### Instructions to follow
Below are the entries. Transcribe exactly the lines from the one with "for inter-host communication)" through the one with "rmw_ecal_proto_cpp uses protobuf", ends included, and leave out all others.

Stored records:
☆ ☆ ☆ ☆
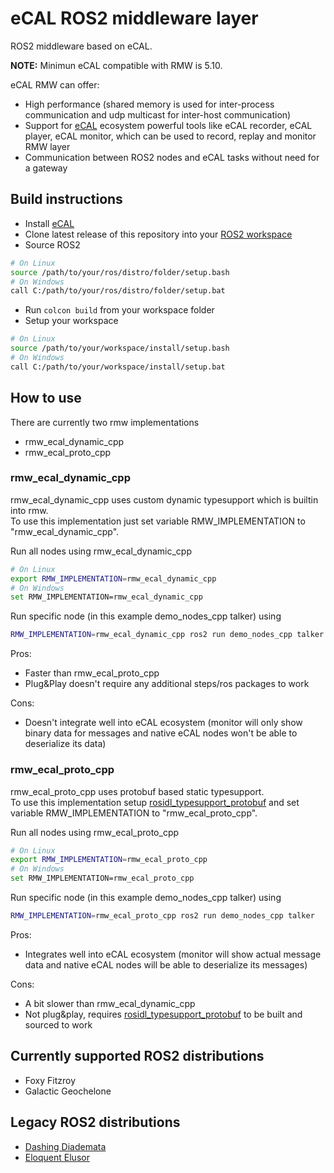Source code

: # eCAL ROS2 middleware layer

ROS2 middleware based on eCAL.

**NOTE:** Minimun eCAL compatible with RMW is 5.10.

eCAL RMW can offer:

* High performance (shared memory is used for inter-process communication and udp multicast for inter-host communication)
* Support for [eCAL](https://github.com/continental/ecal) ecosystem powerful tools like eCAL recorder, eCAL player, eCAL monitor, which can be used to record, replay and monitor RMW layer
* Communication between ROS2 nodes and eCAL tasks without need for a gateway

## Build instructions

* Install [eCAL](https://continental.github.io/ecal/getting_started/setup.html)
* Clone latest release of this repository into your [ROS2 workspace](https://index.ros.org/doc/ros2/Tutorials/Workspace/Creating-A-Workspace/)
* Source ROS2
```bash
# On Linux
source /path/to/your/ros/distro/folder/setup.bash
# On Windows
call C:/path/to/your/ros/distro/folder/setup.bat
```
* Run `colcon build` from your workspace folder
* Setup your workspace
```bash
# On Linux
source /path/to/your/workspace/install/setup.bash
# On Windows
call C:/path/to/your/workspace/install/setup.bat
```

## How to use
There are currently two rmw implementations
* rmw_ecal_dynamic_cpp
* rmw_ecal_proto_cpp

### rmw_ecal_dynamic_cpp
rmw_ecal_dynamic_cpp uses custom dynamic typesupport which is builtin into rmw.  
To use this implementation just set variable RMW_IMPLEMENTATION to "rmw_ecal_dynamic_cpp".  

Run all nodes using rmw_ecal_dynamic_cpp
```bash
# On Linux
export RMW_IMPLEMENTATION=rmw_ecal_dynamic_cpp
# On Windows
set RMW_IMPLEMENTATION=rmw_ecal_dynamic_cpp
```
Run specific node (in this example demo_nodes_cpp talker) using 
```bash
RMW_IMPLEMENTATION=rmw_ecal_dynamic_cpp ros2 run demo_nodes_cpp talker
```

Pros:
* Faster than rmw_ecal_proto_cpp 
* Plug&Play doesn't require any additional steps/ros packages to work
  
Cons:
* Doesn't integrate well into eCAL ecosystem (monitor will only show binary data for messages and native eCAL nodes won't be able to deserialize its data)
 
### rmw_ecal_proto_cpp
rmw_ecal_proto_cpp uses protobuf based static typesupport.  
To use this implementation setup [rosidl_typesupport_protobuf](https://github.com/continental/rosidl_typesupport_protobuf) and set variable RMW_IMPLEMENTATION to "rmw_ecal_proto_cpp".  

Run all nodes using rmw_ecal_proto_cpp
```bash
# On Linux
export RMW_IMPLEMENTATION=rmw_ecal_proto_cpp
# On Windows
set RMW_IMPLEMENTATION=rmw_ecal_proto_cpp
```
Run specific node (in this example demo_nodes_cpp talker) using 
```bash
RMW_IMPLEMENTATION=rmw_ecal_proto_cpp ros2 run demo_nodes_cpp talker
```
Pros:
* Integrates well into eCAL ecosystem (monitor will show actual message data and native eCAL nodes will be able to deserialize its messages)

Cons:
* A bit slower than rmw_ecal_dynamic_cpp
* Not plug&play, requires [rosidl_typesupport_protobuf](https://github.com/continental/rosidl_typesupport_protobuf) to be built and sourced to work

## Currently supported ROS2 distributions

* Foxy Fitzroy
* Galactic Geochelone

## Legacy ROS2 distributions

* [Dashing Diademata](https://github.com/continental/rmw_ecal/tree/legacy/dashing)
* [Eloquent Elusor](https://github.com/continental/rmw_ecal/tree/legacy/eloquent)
☆ ☆ ☆ ☆
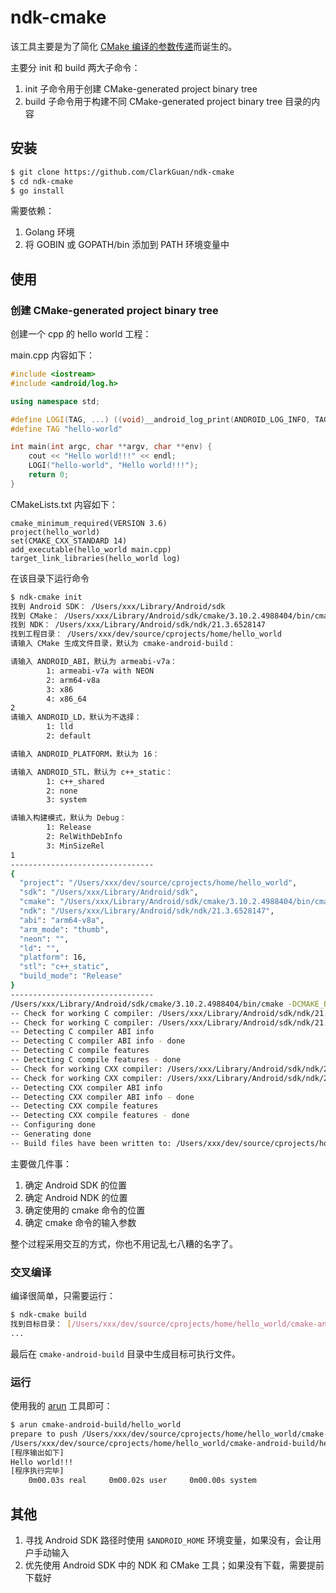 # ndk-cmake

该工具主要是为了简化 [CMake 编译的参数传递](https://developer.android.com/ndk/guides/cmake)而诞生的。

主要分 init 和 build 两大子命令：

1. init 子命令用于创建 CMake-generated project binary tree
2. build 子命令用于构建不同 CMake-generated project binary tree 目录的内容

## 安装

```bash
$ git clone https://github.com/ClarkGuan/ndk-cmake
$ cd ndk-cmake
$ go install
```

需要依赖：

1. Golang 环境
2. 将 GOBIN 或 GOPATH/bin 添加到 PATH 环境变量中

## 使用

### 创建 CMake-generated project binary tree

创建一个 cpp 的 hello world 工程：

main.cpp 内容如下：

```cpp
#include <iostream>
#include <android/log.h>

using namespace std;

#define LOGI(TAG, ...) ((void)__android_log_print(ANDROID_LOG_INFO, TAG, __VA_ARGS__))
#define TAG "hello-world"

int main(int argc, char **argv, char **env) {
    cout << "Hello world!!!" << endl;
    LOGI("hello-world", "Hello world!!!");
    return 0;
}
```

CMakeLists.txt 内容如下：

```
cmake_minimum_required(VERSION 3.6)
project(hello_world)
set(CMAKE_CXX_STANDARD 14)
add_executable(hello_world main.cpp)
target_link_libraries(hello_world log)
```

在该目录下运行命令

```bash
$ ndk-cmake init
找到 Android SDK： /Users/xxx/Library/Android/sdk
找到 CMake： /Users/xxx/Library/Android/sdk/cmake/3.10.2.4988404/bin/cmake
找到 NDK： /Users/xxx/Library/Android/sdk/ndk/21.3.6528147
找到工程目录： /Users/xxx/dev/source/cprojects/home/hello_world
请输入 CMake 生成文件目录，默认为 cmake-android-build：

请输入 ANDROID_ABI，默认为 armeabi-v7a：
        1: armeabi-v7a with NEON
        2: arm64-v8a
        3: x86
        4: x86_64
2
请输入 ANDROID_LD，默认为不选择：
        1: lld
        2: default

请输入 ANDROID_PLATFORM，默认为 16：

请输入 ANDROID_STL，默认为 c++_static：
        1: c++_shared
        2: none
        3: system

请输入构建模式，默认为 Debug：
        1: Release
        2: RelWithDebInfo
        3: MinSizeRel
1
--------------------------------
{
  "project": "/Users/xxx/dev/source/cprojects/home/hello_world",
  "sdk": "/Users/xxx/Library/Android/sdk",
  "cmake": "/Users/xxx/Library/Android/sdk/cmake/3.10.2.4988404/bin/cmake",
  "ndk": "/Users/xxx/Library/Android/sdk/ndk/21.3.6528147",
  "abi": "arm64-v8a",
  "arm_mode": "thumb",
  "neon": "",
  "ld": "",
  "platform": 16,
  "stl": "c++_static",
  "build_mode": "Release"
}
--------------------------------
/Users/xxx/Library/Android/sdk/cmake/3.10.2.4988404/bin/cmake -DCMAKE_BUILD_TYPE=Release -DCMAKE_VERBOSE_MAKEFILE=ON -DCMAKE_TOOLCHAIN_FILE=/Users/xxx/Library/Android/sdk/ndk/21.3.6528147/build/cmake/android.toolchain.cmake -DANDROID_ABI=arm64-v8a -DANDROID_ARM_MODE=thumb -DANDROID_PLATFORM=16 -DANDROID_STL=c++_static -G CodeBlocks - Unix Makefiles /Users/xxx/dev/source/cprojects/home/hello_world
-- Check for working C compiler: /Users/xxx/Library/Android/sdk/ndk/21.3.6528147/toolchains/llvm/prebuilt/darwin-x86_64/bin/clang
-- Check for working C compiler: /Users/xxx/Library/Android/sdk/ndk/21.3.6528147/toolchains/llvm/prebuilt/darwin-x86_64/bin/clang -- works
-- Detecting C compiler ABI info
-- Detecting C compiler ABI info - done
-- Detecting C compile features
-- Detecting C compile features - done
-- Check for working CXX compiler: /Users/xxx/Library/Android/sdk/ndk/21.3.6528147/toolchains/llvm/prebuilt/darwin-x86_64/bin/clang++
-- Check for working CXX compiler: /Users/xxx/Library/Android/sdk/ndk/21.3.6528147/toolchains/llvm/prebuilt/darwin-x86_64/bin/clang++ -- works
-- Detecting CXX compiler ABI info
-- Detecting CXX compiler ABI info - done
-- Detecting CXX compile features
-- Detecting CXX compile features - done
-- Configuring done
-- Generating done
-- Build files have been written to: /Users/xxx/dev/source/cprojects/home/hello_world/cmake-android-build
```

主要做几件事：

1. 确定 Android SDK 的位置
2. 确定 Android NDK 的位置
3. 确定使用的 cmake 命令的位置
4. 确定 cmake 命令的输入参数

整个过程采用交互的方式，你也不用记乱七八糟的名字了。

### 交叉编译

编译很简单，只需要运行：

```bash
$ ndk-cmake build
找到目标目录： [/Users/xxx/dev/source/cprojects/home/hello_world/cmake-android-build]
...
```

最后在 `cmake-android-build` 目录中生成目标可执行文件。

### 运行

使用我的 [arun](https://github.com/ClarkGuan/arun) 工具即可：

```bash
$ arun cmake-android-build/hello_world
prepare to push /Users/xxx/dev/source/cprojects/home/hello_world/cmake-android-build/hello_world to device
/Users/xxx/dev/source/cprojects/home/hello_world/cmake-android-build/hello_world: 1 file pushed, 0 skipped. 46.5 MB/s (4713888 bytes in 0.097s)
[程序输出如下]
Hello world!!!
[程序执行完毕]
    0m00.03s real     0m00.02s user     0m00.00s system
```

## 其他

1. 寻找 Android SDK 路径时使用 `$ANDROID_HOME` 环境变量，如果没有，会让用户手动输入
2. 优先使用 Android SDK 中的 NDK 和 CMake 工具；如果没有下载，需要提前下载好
☆ ☆ ☆ ☆
### Solution for this exercise
* High performance (shared memory is used for inter-process communication and udp multicast for inter-host communication)
* Support for [eCAL](https://github.com/continental/ecal) ecosystem powerful tools like eCAL recorder, eCAL player, eCAL monitor, which can be used to record, replay and monitor RMW layer
* Communication between ROS2 nodes and eCAL tasks without need for a gateway

## Build instructions

* Install [eCAL](https://continental.github.io/ecal/getting_started/setup.html)
* Clone latest release of this repository into your [ROS2 workspace](https://index.ros.org/doc/ros2/Tutorials/Workspace/Creating-A-Workspace/)
* Source ROS2
```bash
# On Linux
source /path/to/your/ros/distro/folder/setup.bash
# On Windows
call C:/path/to/your/ros/distro/folder/setup.bat
```
* Run `colcon build` from your workspace folder
* Setup your workspace
```bash
# On Linux
source /path/to/your/workspace/install/setup.bash
# On Windows
call C:/path/to/your/workspace/install/setup.bat
```

## How to use
There are currently two rmw implementations
* rmw_ecal_dynamic_cpp
* rmw_ecal_proto_cpp

### rmw_ecal_dynamic_cpp
rmw_ecal_dynamic_cpp uses custom dynamic typesupport which is builtin into rmw.  
To use this implementation just set variable RMW_IMPLEMENTATION to "rmw_ecal_dynamic_cpp".  

Run all nodes using rmw_ecal_dynamic_cpp
```bash
# On Linux
export RMW_IMPLEMENTATION=rmw_ecal_dynamic_cpp
# On Windows
set RMW_IMPLEMENTATION=rmw_ecal_dynamic_cpp
```
Run specific node (in this example demo_nodes_cpp talker) using 
```bash
RMW_IMPLEMENTATION=rmw_ecal_dynamic_cpp ros2 run demo_nodes_cpp talker
```

Pros:
* Faster than rmw_ecal_proto_cpp 
* Plug&Play doesn't require any additional steps/ros packages to work
  
Cons:
* Doesn't integrate well into eCAL ecosystem (monitor will only show binary data for messages and native eCAL nodes won't be able to deserialize its data)
 
### rmw_ecal_proto_cpp
rmw_ecal_proto_cpp uses protobuf based static typesupport.  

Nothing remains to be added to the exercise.